You know when people get that weird “plastic surgery face” wherein you can’t really tell how old they are, but you assume they’re old enough to have visible signs of aging, hence the plastic surgery? It might seem obvious to many that getting plastic surgery when you’re young will effectively make you look older, but now there is science to back it up. Or rather, there’s the opinion of one Dr. Darren McKeown, who has written an article for The Telegraph U.K. telling people to wait until they actually have wrinkles to start Botox injections.
Via The Telegraph:
There is no evidence that in the long term Botox works as a preventative, nor is there any licence to use it as such. The drug works on wrinkles by relaxing the muscles responsible for expression lines and is licensed only for the treatment of moderate to severe frown lines…
…The face is an ever-evolving structure that changes over a lifetime. Botox aims to halt the decline, but long-term overuse of the drug can lead to atrophy of the muscles, which can be particularly noticeable around the eyes, where the face can appear inadvertently aged – despite the lack of wrinkles. This tell-tale sign of treatment, currently sported by a number of celebrities, can be avoided – but it requires judicious use of Botox only when clinically indicated.
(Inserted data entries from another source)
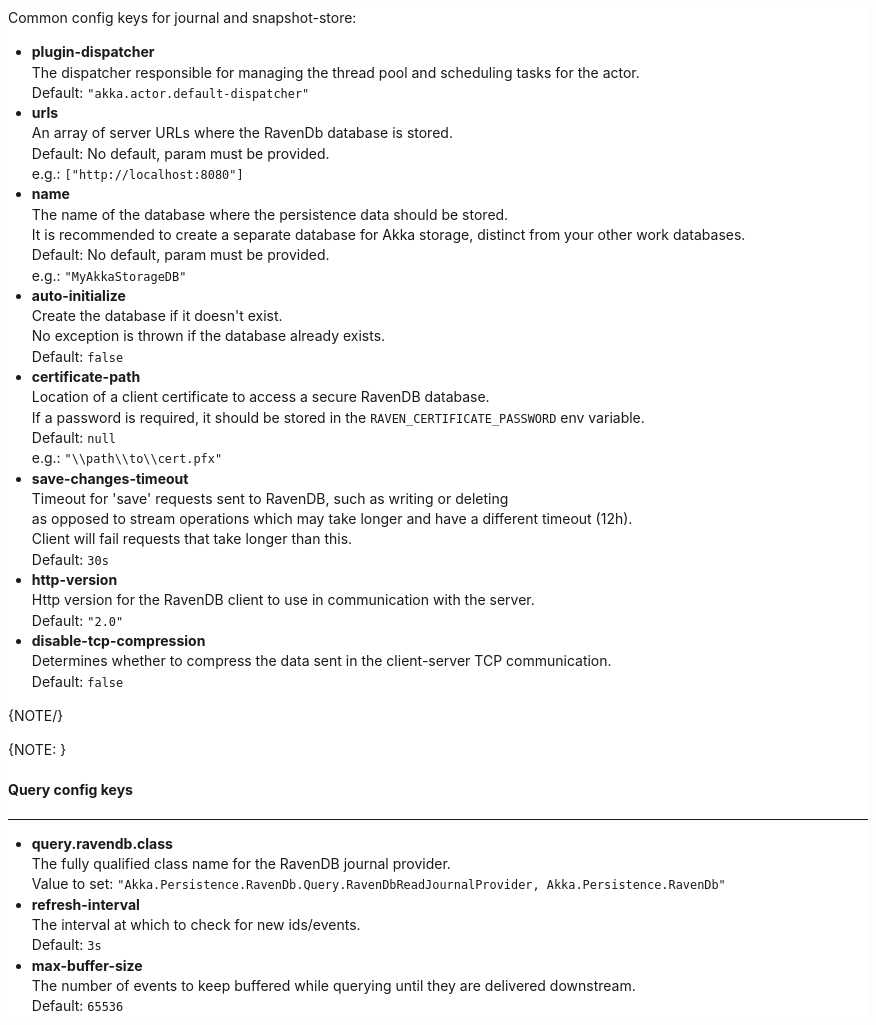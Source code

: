 Common config keys for journal and snapshot-store:

* **plugin-dispatcher**  
The dispatcher responsible for managing the thread pool and scheduling tasks for the actor.  
Default:  `"akka.actor.default-dispatcher"`  
* **urls**  
An array of server URLs where the RavenDb database is stored.  
Default: No default, param must be provided.  
e.g.: `["http://localhost:8080"]`  
* **name**  
The name of the database where the persistence data should be stored.  
It is recommended to create a separate database for Akka storage, distinct from your other work databases.  
Default: No default, param must be provided.  
e.g.: `"MyAkkaStorageDB"`  
* **auto-initialize**  
Create the database if it doesn't exist.   
No exception is thrown if the database already exists.  
Default: `false`
* **certificate-path**  
Location of a client certificate to access a secure RavenDB database.  
If a password is required, it should be stored in the `RAVEN_CERTIFICATE_PASSWORD` env variable.  
Default: `null`  
e.g.: `"\\path\\to\\cert.pfx"`  
* **save-changes-timeout**  
Timeout for 'save' requests sent to RavenDB, such as writing or deleting  
as opposed to stream operations which may take longer and have a different timeout (12h).  
Client will fail requests that take longer than this.  
Default: `30s`  
* **http-version**  
Http version for the RavenDB client to use in communication with the server.  
Default: `"2.0"`  
* **disable-tcp-compression**  
Determines whether to compress the data sent in the client-server TCP communication.   
Default: `false`  

{NOTE/}

{NOTE: }

#### Query config keys

---

* **query.ravendb.class**  
  The fully qualified class name for the RavenDB journal provider.  
  Value to set: `"Akka.Persistence.RavenDb.Query.RavenDbReadJournalProvider, Akka.Persistence.RavenDb"`  
* **refresh-interval**  
  The interval at which to check for new ids/events.  
  Default: `3s`  
* **max-buffer-size**  
  The number of events to keep buffered while querying until they are delivered downstream.  
  Default: `65536`
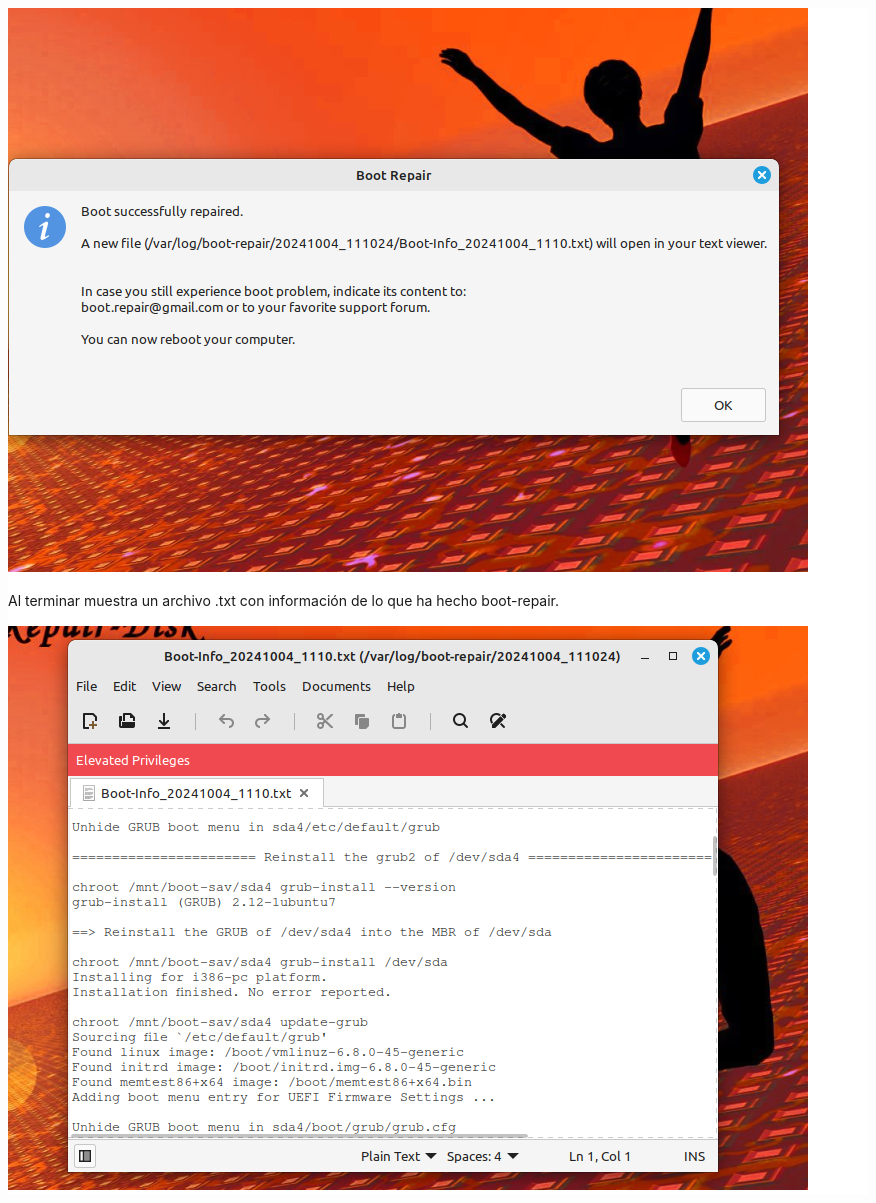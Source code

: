![a](./imagenes/sprint1/restgrub/restgrub7.png)

Al terminar muestra un archivo .txt con información de lo que ha hecho boot-repair.

![a](./imagenes/sprint1/restgrub/restgrub8.png)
This runs counter to the previously reported contention that preventative Botox will actually slow one’s aging process before it even starts. Who’s telling the truth? Well, Dr. McKeown gets paid to inject Botox into people’s faces, so I don’t think he has any motivation to lie. Unless, of course, by writing this article he’s trying to look like a “good, sensible” dispenser of unnecessary surgery, hence attracting more people to his business. But you know what? I’m okay with that. Maybe a sensible, restrained plastic surgeon is the lesser of two evils. Head on down to McKeown’s House of Botox for all your sexy (but subtle) new face needs.